-- Extracted records follows --

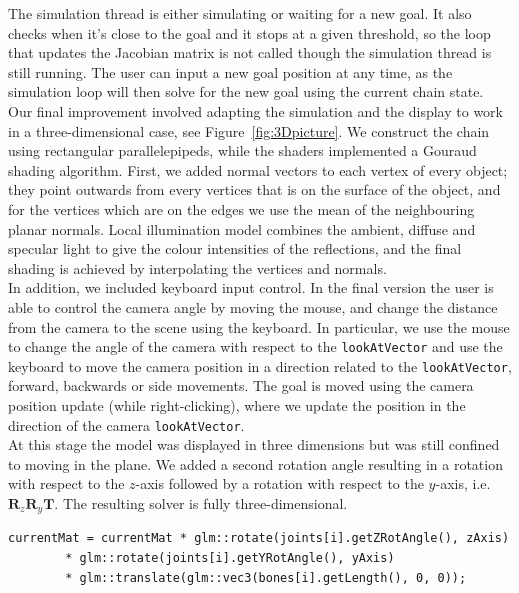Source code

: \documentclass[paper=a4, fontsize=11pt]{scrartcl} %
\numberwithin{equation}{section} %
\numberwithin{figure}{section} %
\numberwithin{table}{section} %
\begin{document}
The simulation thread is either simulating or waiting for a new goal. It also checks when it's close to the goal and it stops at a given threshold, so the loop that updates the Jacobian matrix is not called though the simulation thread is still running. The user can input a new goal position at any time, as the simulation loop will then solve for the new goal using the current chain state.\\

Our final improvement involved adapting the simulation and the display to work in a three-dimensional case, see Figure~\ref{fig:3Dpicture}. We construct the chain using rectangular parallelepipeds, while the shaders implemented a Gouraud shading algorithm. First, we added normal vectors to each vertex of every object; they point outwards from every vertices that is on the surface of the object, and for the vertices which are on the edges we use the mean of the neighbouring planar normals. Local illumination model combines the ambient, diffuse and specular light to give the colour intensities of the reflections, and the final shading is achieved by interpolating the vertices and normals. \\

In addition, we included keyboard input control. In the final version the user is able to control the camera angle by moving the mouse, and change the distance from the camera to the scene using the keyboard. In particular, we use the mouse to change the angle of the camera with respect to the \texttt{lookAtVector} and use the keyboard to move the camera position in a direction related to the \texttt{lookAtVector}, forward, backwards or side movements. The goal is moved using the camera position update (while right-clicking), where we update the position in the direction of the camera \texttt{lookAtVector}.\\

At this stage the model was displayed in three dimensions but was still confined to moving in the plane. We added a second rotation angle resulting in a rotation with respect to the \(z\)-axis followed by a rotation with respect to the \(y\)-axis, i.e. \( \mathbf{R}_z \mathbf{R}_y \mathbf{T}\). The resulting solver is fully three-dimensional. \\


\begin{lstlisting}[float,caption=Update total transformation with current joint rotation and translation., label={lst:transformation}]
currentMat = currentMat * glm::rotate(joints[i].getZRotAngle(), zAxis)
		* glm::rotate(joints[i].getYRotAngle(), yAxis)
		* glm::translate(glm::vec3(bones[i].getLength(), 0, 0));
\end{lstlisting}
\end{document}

-- Extracted records concluded --
-- Extracted records follows --

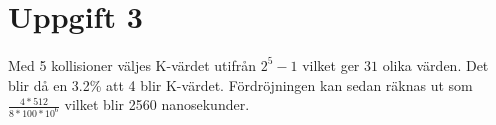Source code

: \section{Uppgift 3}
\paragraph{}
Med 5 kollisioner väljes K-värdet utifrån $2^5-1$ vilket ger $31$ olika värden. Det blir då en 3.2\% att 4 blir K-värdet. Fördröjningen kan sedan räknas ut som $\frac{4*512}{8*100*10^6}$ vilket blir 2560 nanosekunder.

-- Extracted records concluded --

Provide only the number of lines in the material above that contain the word "lstlisting".

◆ Task answer:
2